─── DATA FOR THIS EXERCISE ───
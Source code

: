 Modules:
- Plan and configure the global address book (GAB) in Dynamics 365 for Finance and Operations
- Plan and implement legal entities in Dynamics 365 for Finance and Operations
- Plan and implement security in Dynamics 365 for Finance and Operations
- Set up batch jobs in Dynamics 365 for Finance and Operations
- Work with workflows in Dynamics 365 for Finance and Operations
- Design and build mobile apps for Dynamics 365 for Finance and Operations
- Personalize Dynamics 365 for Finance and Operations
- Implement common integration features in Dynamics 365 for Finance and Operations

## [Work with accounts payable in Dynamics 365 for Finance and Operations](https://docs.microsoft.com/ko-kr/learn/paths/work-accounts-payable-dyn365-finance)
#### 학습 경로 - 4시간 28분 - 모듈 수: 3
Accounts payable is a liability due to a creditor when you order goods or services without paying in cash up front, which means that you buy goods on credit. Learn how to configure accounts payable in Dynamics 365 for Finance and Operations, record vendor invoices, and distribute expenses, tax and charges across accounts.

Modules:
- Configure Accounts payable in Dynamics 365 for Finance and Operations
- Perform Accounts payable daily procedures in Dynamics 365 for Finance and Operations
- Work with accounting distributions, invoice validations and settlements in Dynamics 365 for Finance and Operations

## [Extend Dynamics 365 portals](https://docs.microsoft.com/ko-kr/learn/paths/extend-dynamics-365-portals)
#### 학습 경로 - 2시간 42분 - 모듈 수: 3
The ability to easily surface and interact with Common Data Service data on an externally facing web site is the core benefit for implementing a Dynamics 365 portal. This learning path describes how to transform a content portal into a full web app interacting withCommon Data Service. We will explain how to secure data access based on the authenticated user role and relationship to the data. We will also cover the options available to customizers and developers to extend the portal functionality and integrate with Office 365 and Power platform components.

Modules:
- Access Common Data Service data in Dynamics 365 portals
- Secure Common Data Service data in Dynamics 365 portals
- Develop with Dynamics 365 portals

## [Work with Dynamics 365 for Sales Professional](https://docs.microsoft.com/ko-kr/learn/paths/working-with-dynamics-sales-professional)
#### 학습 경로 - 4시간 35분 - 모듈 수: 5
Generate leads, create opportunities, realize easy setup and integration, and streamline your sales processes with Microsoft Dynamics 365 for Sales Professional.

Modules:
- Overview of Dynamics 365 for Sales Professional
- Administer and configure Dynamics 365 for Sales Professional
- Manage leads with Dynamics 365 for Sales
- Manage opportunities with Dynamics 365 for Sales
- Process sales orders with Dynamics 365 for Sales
───
DIRECTIONS
Exactly as they appear above, write out the line containing "- Overview of" and each line that comes after it in the records.

SOLUTION
- Overview of Dynamics 365 for Sales Professional
- Administer and configure Dynamics 365 for Sales Professional
- Manage leads with Dynamics 365 for Sales
- Manage opportunities with Dynamics 365 for Sales
- Process sales orders with Dynamics 365 for Sales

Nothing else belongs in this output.